Like all raucous celebrations, the Tea Party will eventually wind down, the rising sun sending the stragglers shuffling back home. Chances are that when the economy improves, the energy behind the Tea Party will begin to dissipate. All the talk of the Founding Fathers notwithstanding, the movement is more about anger than ideology. If nothing else, the movement's urgency will fade when Republicans gain back power, whether in Congress in November or in the White House in 2012 or 2016.
By that time, though, the Tea Party may just wind up assimilated into the GOP. As political scientist Hans Noel argues, "Today's outsider is tomorrow's insider." Parties relatively quickly accommodate themselves to whatever "outsiders" do that is successful, whether it's Jimmy Carter exploiting the Iowa caucus in 1976 or Howard Dean's use of the Internet in 2004. The GOP will do its best to pull Tea Partiers in, and considering that their agenda isn't particularly precise, many of them will be happy to be pulled. Your typical Tea Party activist may move from organizing anti-Obama protests, to being a precinct captain for the Palin for President campaign, to finally running for chair of her local Republican committee.

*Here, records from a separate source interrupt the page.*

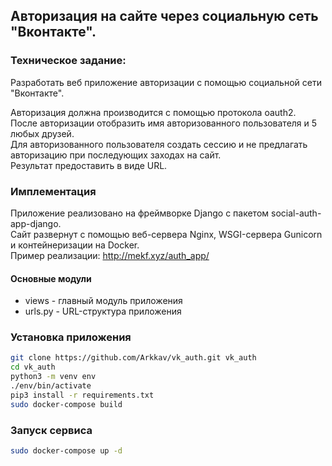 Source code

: ## Авторизация на сайте через социальную сеть  "Вконтакте".

### Техническое задание: 
Разработать веб приложение авторизации с помощью социальной сети "Вконтакте". <br/>

Авторизация должна производится с помощью протокола oauth2. <br/>
После авторизации отобразить имя авторизованного пользователя и 5 любых друзей. <br/>
Для авторизованного пользователя создать сессию и не предлагать авторизацию при последующих заходах на сайт. <br/>
Результат предоставить в виде URL.

### Имплементация
Приложение реализовано на фреймворке Django с пакетом social-auth-app-django. <br/>
Сайт развернут с помощью веб-сервера Nginx, WSGI-сервера Gunicorn и контейнеризации на Docker. <br/>
Пример реализации: http://mekf.xyz/auth_app/
 
#### Основные модули 
- views - главный модуль приложения
- urls.py - URL-структура приложения

### Установка приложения 
```bash
git clone https://github.com/Arkkav/vk_auth.git vk_auth
cd vk_auth
python3 -m venv env
./env/bin/activate
pip3 install -r requirements.txt
sudo docker-compose build
```
### Запуск сервиса
```bash
sudo docker-compose up -d 
``` 

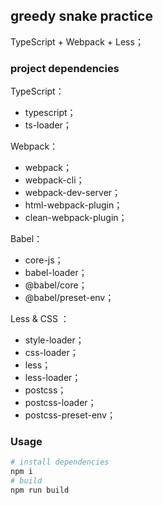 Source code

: ## **greedy snake practice**

 TypeScript + Webpack + Less；

### **project dependencies**

TypeScript：

- typescript；
- ts-loader；

Webpack：

- webpack；
- webpack-cli；
- webpack-dev-server；
- html-webpack-plugin；
- clean-webpack-plugin；

Babel：

- core-js；
- babel-loader；
- @babel/core；
- @babel/preset-env；

Less & CSS ：

- style-loader；
- css-loader；
- less；
- less-loader；
- postcss；
- postcss-loader；
- postcss-preset-env；

### **Usage**


```bash
# install dependencies
npm i
# build
npm run build
```

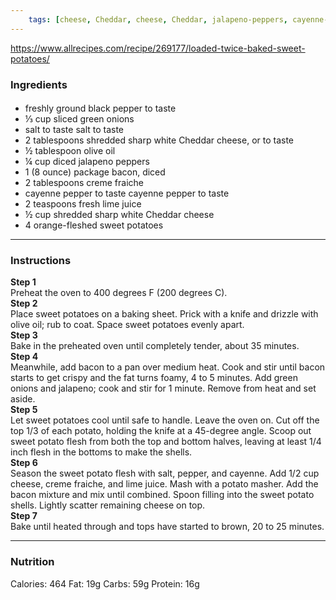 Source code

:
 ```yaml
---
	tags: [cheese, Cheddar, cheese, Cheddar, jalapeno-peppers, cayenne-pepper-to-taste, salt, orange-fleshed-sweet-potatoes, green-onion, olive-oil, bacon, black-pepper, lime-juice, creme-fraiche]
---
```


https://www.allrecipes.com/recipe/269177/loaded-twice-baked-sweet-potatoes/

### Ingredients

####   
* freshly ground black pepper to taste
* ⅓ cup sliced green onions
* salt to taste  salt to taste
* 2 tablespoons shredded sharp white Cheddar cheese, or to taste
* ½ tablespoon olive oil
* ¼ cup diced jalapeno peppers
* 1 (8 ounce) package bacon, diced
* 2 tablespoons creme fraiche
* cayenne pepper to taste  cayenne pepper to taste
* 2 teaspoons fresh lime juice
* ½ cup shredded sharp white Cheddar cheese
* 4  orange-fleshed sweet potatoes

---

### Instructions

**Step 1**  
Preheat the oven to 400 degrees F (200 degrees C).  
**Step 2**  
Place sweet potatoes on a baking sheet. Prick with a knife and drizzle with olive oil; rub to coat. Space sweet potatoes evenly apart.  
**Step 3**  
Bake in the preheated oven until completely tender, about 35 minutes.  
**Step 4**  
Meanwhile, add bacon to a pan over medium heat. Cook and stir until bacon starts to get crispy and the fat turns foamy, 4 to 5 minutes. Add green onions and jalapeno; cook and stir for 1 minute. Remove from heat and set aside.  
**Step 5**  
Let sweet potatoes cool until safe to handle. Leave the oven on. Cut off the top 1/3 of each potato, holding the knife at a 45-degree angle. Scoop out sweet potato flesh from both the top and bottom halves, leaving at least 1/4 inch flesh in the bottoms to make the shells.  
**Step 6**  
Season the sweet potato flesh with salt, pepper, and cayenne. Add 1/2 cup cheese, creme fraiche, and lime juice. Mash with a potato masher. Add the bacon mixture and mix until combined. Spoon filling into the sweet potato shells. Lightly scatter remaining cheese on top.  
**Step 7**  
Bake until heated through and tops have started to brown, 20 to 25 minutes.  

---

### Nutrition

Calories: 464  Fat: 19g  Carbs: 59g  Protein: 16g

The people who used to be the conservative movement's activist heart -- the religious right -- have been mostly watching from the sidelines as this new cadre of door-knockers and sign-holders moves in. Even when the Tea Party becomes a memory, the people within it who stuck around will tilt the movement's balance yet more toward the economic conservatives. So don't be surprised when the next few Republican presidents, just like the last one, act as though cutting taxes is the way to create heaven on earth.